• [To do]
Read the listing below and copy out every line that holds "mathcal".

• [Stored data]
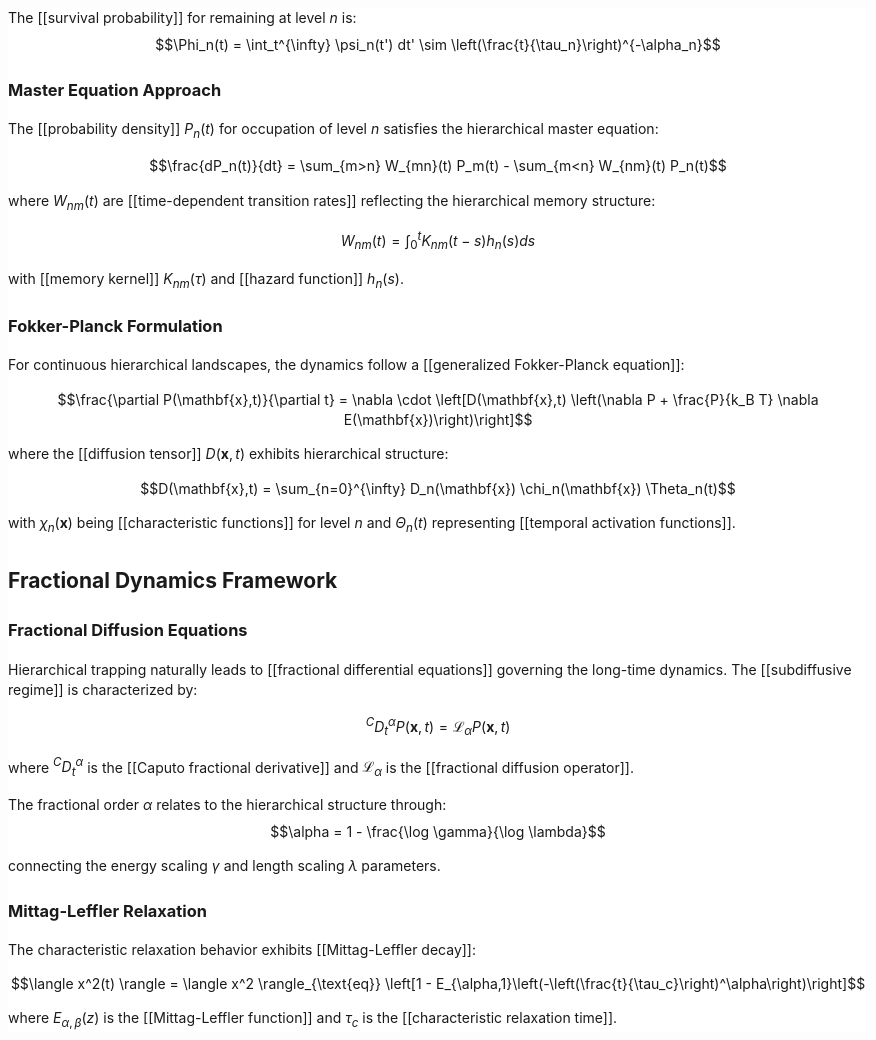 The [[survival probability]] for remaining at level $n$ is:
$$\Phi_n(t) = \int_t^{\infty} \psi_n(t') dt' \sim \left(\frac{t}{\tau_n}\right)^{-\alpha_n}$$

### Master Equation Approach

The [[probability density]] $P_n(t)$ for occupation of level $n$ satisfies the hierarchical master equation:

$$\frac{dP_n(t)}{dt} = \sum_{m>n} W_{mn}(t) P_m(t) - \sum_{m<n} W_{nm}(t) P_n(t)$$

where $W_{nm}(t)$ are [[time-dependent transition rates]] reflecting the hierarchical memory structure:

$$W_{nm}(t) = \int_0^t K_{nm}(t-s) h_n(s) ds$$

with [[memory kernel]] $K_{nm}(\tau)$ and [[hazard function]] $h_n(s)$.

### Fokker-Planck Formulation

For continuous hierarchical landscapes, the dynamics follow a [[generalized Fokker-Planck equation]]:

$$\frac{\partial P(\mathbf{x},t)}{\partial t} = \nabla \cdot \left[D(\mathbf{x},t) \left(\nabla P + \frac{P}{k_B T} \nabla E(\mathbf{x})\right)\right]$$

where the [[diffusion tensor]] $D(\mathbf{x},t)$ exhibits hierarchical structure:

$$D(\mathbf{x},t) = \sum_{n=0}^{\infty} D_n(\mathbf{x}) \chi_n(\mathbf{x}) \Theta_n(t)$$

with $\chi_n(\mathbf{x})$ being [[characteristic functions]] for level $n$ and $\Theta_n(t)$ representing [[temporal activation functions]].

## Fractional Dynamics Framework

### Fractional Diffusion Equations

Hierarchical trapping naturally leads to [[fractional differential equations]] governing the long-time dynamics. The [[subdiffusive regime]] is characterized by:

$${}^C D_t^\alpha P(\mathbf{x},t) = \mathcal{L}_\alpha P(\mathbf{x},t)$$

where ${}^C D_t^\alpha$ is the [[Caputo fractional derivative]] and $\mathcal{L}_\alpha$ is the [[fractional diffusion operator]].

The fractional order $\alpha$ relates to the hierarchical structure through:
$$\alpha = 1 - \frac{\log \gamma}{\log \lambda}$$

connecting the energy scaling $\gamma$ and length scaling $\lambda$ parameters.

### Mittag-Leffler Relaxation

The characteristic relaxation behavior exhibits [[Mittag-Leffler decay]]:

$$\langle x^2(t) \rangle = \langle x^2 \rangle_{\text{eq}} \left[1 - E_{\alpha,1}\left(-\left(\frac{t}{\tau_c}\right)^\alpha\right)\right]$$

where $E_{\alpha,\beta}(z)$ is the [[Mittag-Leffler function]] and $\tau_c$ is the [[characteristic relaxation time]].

• [Solution]
$${}^C D_t^\alpha P(\mathbf{x},t) = \mathcal{L}_\alpha P(\mathbf{x},t)$$
where ${}^C D_t^\alpha$ is the [[Caputo fractional derivative]] and $\mathcal{L}_\alpha$ is the [[fractional diffusion operator]].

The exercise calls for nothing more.